[OPINIA] Kurpas: “Szymon Hołownia? Ale to już było…”

Dodano   0
  LoadingDodaj do ulubionych!

W grudniu Szymon Hołownia – dziennikarz stacji TVN i celebryta – ogłosił, że wystartuje w majowych wyborach prezydenckich. Niemal na zawołanie w części sondażowni uzyskał on wysokie, kilkunastoprocentowe poparcie, dające mu szanse na wejście do drugiej tury wyborów, w której miałby się zmierzyć z proamerykańskim kandydatem -urzędującym Prezydentem Andrzejem Dudą.

Gdy obserwuję poczynania pana Hołowni to odnoszę wrażenie, że znam już dobrze ten schemat. Ileż to razy antypolskie siły, środowiska przesiąknięte wpływami obcej agentury, instalowały w Polsce swoich ludzi po to, aby Polacy jako naród byli parobkami we własnym kraju, a nasz naród zamiast tworzyć przedsiębiorstwa z polskim kapitałem, musiał być w większości zmuszony do pracy w niemieckich, francuskich czy amerykańskich firmach.

W roku 2015 pojawia się Paweł Kukiz. Jest perfidnie pompowany w mediach. W sondażach uzyskuje ponad 20% poparcia. Gości w każdej telewizji, w najlepszym antenowym czasie. Jawi się jako wielki przeciwnik Bronisława Komorowskiego, mimo że przez wiele lat wspierał patologiczny układ polityczny zainstalowany w Polsce przez niemieckie służby, który najpierw nazywał się Kongres Ludowo – Demokratyczny, później Unia Wolności, a teraz chyli się ku upadkowi nosząc nazwę Platformy Obywatelskiej.  Na kanwie sukcesów Kukiza w wyborach prezydenckich powstał komitet wyborczy wyborców Kukiz’15. Tajemnicą poliszynela jest to, że w dużej części miejsca biorące na listach (tzw. „jedynki”) otrzymały osoby chodzące na pasku ośrodków powiązanych z systemem. A te osoby, które ocalały na listach, nie będące związane z tym systemem, bardzo szybko zostały zmuszone do opuszczenia klubu (jak np. poseł Winnicki).
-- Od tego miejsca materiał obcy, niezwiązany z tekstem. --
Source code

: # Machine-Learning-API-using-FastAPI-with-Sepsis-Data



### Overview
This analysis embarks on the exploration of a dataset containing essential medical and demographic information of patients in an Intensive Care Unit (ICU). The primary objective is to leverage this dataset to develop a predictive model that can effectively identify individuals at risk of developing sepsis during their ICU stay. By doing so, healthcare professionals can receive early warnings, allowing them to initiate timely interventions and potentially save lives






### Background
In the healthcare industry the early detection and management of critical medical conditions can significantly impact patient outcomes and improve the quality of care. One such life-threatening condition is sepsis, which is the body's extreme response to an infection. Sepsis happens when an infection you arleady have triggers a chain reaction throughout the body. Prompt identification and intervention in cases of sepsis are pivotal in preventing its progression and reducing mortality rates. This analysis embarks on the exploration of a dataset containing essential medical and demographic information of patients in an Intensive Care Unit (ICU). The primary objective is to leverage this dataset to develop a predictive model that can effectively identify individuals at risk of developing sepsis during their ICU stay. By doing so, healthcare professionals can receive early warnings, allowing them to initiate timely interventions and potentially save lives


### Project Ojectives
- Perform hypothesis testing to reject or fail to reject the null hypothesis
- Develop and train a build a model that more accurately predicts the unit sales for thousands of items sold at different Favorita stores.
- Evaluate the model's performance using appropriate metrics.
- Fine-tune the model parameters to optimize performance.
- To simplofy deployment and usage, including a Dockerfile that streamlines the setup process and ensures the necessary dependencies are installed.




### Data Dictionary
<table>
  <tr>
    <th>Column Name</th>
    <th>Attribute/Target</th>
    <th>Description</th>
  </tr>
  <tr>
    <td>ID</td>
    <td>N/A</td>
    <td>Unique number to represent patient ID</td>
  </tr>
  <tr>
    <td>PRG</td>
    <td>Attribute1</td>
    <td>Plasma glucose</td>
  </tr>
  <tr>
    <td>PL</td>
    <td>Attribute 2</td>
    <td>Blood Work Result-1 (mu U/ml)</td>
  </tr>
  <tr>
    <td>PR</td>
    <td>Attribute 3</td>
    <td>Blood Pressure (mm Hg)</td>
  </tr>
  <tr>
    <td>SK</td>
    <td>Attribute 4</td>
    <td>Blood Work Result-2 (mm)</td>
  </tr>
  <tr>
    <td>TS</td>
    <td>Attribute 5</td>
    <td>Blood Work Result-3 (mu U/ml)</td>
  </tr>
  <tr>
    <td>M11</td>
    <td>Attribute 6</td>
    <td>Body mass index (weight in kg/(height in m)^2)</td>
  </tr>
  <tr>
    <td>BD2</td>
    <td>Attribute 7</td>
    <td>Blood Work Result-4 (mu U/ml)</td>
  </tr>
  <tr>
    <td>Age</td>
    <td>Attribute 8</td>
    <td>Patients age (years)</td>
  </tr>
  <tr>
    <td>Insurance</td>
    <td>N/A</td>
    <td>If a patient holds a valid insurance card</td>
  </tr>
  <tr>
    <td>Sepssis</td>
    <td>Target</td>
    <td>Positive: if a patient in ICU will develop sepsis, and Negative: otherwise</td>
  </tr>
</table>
Kim naprawdę był Paweł Kukiz pokazała cała kadencja 2015-19, a wybory w roku 2019 i jego mariaż z PSL to już tylko namacalny dowód dla największych niedowiarków, że Paweł Kukiz to wytwór służb, a nie człowiek walczący z tzw. system III RP.

Takich Kukizów było już w minionych latach całe mnóstwo. Długo by wymieniać… Ryszard Petru i jego partia nim jeszcze powstała miała już w sondażach po kilkanaście procent. Nowoczesna niestety nie okazała się takim sukcesem dla niemieckich interesów jak KLD, UW czy PO, dziś już właściwie nie istnieje. Ale swoje głosy zebrała i była dzielną przybudówką PO w minionej kadencji, dziś jej członkowie zasilają szeregi PO.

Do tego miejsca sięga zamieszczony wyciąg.